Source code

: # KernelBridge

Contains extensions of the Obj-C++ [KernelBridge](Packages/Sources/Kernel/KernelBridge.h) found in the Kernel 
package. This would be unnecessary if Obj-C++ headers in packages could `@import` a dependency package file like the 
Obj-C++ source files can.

- **EXERCISE PROMPT**
Transcribe all the material, making sure each line matches the original.

- **RESPONSE FOR THIS EXERCISE**
Source code

: # KernelBridge

Contains extensions of the Obj-C++ [KernelBridge](Packages/Sources/Kernel/KernelBridge.h) found in the Kernel 
package. This would be unnecessary if Obj-C++ headers in packages could `@import` a dependency package file like the 
Obj-C++ source files can.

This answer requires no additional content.